:: About this task ::
Below is a listing. Set down exactly the lines from the one containing "Today we're going" through the one containing "gist akamac bc0e5f2981f6b1327f0c60a64b2e26b6", both ends included, and leave out the rest.

:: Working data ::
------------------------------------------------------------------------
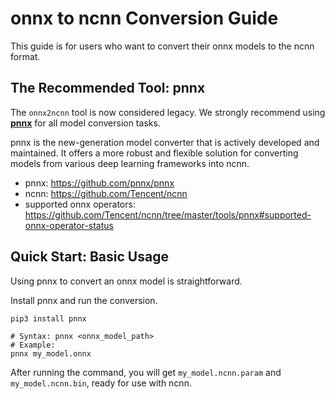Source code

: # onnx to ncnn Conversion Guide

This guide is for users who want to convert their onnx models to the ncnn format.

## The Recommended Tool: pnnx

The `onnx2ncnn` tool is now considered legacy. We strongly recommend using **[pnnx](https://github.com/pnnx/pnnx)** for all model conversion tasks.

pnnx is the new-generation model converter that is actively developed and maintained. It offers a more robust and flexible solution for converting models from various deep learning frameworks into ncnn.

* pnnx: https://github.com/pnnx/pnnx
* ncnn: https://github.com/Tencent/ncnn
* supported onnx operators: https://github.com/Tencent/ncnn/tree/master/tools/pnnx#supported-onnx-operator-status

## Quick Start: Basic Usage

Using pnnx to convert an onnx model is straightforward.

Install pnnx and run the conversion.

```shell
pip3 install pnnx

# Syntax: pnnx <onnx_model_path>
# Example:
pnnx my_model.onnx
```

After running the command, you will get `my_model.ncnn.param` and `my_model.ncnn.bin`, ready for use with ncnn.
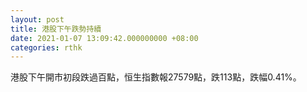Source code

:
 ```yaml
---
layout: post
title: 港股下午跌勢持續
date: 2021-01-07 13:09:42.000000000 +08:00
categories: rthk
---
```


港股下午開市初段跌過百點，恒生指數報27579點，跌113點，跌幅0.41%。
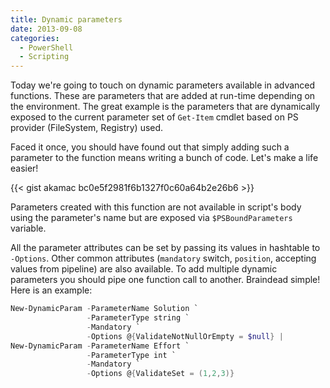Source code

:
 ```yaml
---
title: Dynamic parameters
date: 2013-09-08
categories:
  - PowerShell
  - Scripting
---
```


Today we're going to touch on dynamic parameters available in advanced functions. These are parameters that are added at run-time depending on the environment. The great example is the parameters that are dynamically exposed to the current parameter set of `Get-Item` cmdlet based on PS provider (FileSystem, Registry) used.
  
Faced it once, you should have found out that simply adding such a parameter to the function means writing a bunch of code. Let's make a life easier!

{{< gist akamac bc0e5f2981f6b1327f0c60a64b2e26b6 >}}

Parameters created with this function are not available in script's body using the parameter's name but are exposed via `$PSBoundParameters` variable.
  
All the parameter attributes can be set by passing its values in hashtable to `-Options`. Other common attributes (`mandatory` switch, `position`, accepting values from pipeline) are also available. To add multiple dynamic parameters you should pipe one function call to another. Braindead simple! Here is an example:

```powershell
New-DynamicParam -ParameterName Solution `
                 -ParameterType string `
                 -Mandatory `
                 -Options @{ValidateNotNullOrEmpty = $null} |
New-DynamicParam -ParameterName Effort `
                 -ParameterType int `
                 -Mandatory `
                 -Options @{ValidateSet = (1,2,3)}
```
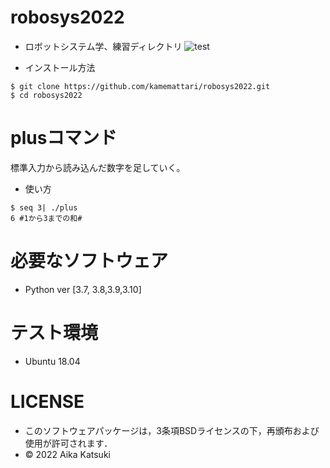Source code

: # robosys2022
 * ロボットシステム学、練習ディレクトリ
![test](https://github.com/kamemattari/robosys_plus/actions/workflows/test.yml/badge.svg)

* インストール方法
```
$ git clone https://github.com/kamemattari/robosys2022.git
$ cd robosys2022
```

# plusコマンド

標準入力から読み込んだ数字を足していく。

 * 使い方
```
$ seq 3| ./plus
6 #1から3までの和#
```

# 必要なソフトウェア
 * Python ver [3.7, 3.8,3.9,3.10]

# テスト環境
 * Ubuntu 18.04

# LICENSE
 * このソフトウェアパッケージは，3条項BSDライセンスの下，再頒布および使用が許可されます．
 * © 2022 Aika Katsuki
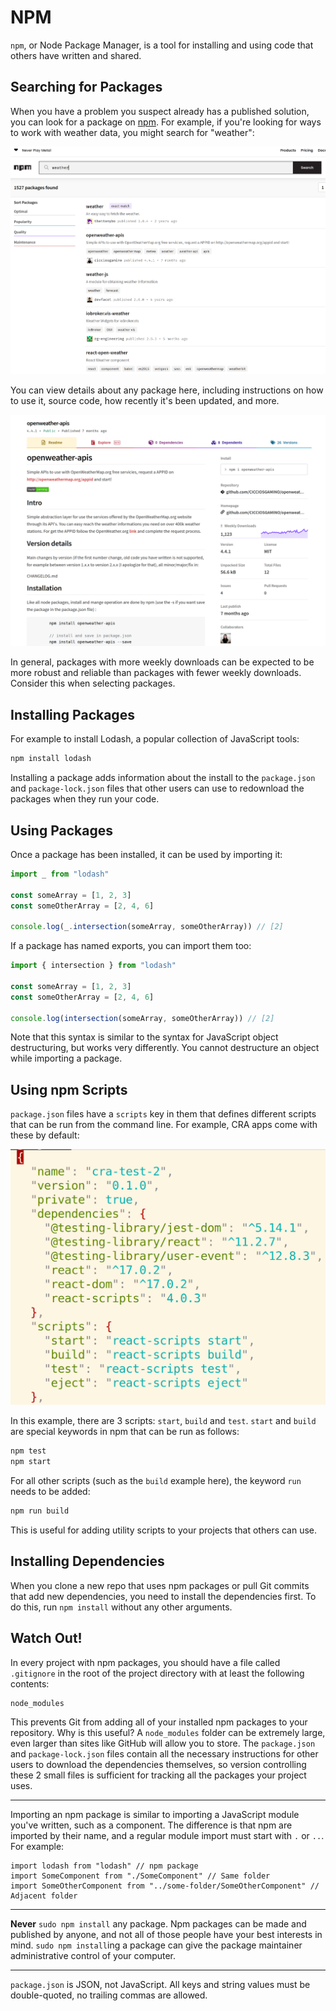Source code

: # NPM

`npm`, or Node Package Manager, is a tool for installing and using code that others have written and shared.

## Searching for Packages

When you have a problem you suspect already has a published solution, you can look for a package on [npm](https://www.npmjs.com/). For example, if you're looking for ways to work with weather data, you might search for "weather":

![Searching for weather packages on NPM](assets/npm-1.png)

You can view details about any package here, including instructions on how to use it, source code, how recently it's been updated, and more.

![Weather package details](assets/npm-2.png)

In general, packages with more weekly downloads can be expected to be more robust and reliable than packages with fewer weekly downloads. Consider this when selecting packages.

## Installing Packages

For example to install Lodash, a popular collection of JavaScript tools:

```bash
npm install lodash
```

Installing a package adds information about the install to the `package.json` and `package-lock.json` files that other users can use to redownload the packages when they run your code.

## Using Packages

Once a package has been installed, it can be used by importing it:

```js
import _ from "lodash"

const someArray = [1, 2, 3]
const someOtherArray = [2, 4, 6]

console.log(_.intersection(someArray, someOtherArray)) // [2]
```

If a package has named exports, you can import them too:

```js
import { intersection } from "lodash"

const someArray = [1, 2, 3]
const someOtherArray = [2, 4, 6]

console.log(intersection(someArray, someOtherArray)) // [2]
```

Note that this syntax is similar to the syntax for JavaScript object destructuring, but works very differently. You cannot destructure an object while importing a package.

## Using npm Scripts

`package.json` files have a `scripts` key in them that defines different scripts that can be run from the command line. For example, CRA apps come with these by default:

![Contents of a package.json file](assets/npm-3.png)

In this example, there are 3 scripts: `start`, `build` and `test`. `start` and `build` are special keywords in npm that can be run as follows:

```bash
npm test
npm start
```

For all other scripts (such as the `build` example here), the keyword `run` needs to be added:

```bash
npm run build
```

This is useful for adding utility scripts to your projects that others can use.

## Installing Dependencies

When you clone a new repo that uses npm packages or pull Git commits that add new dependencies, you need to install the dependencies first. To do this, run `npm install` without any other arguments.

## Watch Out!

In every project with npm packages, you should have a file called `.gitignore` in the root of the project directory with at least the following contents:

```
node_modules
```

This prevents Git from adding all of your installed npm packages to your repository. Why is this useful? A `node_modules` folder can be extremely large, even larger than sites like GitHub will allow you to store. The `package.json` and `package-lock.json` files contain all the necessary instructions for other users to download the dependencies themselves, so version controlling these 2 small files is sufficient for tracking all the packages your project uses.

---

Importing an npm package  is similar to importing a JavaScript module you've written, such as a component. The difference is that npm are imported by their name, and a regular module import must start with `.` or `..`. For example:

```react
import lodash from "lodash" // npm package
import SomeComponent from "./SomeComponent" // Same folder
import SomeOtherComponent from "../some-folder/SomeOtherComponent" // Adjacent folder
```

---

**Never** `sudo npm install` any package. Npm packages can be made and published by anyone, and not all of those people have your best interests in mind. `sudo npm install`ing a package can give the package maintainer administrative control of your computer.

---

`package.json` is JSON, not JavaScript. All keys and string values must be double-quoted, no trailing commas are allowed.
------------------------------------------------------------------------
:: Answer section ::
Today we're going to touch on dynamic parameters available in advanced functions. These are parameters that are added at run-time depending on the environment. The great example is the parameters that are dynamically exposed to the current parameter set of `Get-Item` cmdlet based on PS provider (FileSystem, Registry) used.
  
Faced it once, you should have found out that simply adding such a parameter to the function means writing a bunch of code. Let's make a life easier!

{{< gist akamac bc0e5f2981f6b1327f0c60a64b2e26b6 >}}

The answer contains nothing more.